Please reproduce the entries that follow, keeping each word intact.
***
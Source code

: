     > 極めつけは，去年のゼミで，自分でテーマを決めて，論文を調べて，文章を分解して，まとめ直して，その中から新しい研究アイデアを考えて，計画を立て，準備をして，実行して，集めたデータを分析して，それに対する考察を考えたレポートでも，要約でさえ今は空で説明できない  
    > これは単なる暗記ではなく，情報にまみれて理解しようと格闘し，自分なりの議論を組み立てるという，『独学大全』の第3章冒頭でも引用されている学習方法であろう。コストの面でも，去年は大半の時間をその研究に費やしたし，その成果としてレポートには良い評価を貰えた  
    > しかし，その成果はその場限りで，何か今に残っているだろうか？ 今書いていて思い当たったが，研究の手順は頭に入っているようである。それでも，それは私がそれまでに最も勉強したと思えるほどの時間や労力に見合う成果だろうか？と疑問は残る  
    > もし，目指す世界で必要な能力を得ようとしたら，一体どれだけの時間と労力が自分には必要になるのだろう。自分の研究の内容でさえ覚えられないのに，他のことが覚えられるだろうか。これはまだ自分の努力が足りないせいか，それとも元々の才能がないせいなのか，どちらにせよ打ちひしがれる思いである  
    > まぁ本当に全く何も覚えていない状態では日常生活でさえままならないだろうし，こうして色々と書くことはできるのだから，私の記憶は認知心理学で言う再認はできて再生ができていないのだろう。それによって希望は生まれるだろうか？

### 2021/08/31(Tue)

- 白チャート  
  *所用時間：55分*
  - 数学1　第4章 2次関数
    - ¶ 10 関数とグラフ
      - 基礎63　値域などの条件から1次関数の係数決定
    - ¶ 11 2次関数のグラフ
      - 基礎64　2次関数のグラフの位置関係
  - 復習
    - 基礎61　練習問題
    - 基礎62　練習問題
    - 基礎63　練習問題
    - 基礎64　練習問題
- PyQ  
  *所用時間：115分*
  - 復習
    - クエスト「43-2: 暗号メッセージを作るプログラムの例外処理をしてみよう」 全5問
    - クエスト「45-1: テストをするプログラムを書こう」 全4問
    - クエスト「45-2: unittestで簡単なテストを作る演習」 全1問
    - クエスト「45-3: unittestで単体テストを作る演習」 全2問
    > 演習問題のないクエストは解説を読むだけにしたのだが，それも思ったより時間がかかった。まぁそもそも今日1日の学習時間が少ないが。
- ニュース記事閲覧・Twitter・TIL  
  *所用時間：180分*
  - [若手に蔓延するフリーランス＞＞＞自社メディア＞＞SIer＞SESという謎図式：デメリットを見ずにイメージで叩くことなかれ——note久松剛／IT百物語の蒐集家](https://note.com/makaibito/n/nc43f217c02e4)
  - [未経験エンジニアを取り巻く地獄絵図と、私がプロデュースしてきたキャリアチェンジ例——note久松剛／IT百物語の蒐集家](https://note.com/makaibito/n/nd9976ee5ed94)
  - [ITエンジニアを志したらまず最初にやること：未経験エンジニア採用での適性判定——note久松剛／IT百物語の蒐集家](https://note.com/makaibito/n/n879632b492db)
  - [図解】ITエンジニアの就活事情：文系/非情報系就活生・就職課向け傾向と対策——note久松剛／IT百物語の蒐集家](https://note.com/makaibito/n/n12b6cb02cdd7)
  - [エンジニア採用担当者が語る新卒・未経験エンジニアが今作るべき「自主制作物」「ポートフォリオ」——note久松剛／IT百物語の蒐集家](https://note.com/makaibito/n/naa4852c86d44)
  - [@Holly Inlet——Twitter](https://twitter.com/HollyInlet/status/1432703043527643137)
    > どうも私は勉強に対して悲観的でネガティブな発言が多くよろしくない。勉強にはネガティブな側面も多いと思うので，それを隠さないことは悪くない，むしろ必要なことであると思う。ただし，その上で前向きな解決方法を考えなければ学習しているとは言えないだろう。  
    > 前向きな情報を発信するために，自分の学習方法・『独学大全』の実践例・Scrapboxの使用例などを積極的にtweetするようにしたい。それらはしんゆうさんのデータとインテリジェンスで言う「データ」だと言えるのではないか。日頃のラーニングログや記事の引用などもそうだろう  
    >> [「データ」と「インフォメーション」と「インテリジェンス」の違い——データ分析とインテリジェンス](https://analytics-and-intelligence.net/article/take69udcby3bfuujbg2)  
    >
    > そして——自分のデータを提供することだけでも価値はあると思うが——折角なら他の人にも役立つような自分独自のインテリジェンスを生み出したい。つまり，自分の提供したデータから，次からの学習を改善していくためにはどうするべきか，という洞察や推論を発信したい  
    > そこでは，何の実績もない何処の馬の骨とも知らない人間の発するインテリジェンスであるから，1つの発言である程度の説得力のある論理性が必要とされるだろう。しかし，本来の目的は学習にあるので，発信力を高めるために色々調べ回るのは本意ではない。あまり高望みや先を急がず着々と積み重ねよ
***
# RESPONSE TO THIS TASK
Source code

:     > 極めつけは，去年のゼミで，自分でテーマを決めて，論文を調べて，文章を分解して，まとめ直して，その中から新しい研究アイデアを考えて，計画を立て，準備をして，実行して，集めたデータを分析して，それに対する考察を考えたレポートでも，要約でさえ今は空で説明できない  
    > これは単なる暗記ではなく，情報にまみれて理解しようと格闘し，自分なりの議論を組み立てるという，『独学大全』の第3章冒頭でも引用されている学習方法であろう。コストの面でも，去年は大半の時間をその研究に費やしたし，その成果としてレポートには良い評価を貰えた  
    > しかし，その成果はその場限りで，何か今に残っているだろうか？ 今書いていて思い当たったが，研究の手順は頭に入っているようである。それでも，それは私がそれまでに最も勉強したと思えるほどの時間や労力に見合う成果だろうか？と疑問は残る  
    > もし，目指す世界で必要な能力を得ようとしたら，一体どれだけの時間と労力が自分には必要になるのだろう。自分の研究の内容でさえ覚えられないのに，他のことが覚えられるだろうか。これはまだ自分の努力が足りないせいか，それとも元々の才能がないせいなのか，どちらにせよ打ちひしがれる思いである  
    > まぁ本当に全く何も覚えていない状態では日常生活でさえままならないだろうし，こうして色々と書くことはできるのだから，私の記憶は認知心理学で言う再認はできて再生ができていないのだろう。それによって希望は生まれるだろうか？

### 2021/08/31(Tue)

- 白チャート  
  *所用時間：55分*
  - 数学1　第4章 2次関数
    - ¶ 10 関数とグラフ
      - 基礎63　値域などの条件から1次関数の係数決定
    - ¶ 11 2次関数のグラフ
      - 基礎64　2次関数のグラフの位置関係
  - 復習
    - 基礎61　練習問題
    - 基礎62　練習問題
    - 基礎63　練習問題
    - 基礎64　練習問題
- PyQ  
  *所用時間：115分*
  - 復習
    - クエスト「43-2: 暗号メッセージを作るプログラムの例外処理をしてみよう」 全5問
    - クエスト「45-1: テストをするプログラムを書こう」 全4問
    - クエスト「45-2: unittestで簡単なテストを作る演習」 全1問
    - クエスト「45-3: unittestで単体テストを作る演習」 全2問
    > 演習問題のないクエストは解説を読むだけにしたのだが，それも思ったより時間がかかった。まぁそもそも今日1日の学習時間が少ないが。
- ニュース記事閲覧・Twitter・TIL  
  *所用時間：180分*
  - [若手に蔓延するフリーランス＞＞＞自社メディア＞＞SIer＞SESという謎図式：デメリットを見ずにイメージで叩くことなかれ——note久松剛／IT百物語の蒐集家](https://note.com/makaibito/n/nc43f217c02e4)
  - [未経験エンジニアを取り巻く地獄絵図と、私がプロデュースしてきたキャリアチェンジ例——note久松剛／IT百物語の蒐集家](https://note.com/makaibito/n/nd9976ee5ed94)
  - [ITエンジニアを志したらまず最初にやること：未経験エンジニア採用での適性判定——note久松剛／IT百物語の蒐集家](https://note.com/makaibito/n/n879632b492db)
  - [図解】ITエンジニアの就活事情：文系/非情報系就活生・就職課向け傾向と対策——note久松剛／IT百物語の蒐集家](https://note.com/makaibito/n/n12b6cb02cdd7)
  - [エンジニア採用担当者が語る新卒・未経験エンジニアが今作るべき「自主制作物」「ポートフォリオ」——note久松剛／IT百物語の蒐集家](https://note.com/makaibito/n/naa4852c86d44)
  - [@Holly Inlet——Twitter](https://twitter.com/HollyInlet/status/1432703043527643137)
    > どうも私は勉強に対して悲観的でネガティブな発言が多くよろしくない。勉強にはネガティブな側面も多いと思うので，それを隠さないことは悪くない，むしろ必要なことであると思う。ただし，その上で前向きな解決方法を考えなければ学習しているとは言えないだろう。  
    > 前向きな情報を発信するために，自分の学習方法・『独学大全』の実践例・Scrapboxの使用例などを積極的にtweetするようにしたい。それらはしんゆうさんのデータとインテリジェンスで言う「データ」だと言えるのではないか。日頃のラーニングログや記事の引用などもそうだろう  
    >> [「データ」と「インフォメーション」と「インテリジェンス」の違い——データ分析とインテリジェンス](https://analytics-and-intelligence.net/article/take69udcby3bfuujbg2)  
    >
    > そして——自分のデータを提供することだけでも価値はあると思うが——折角なら他の人にも役立つような自分独自のインテリジェンスを生み出したい。つまり，自分の提供したデータから，次からの学習を改善していくためにはどうするべきか，という洞察や推論を発信したい  
    > そこでは，何の実績もない何処の馬の骨とも知らない人間の発するインテリジェンスであるから，1つの発言である程度の説得力のある論理性が必要とされるだろう。しかし，本来の目的は学習にあるので，発信力を高めるために色々調べ回るのは本意ではない。あまり高望みや先を急がず着々と積み重ねよ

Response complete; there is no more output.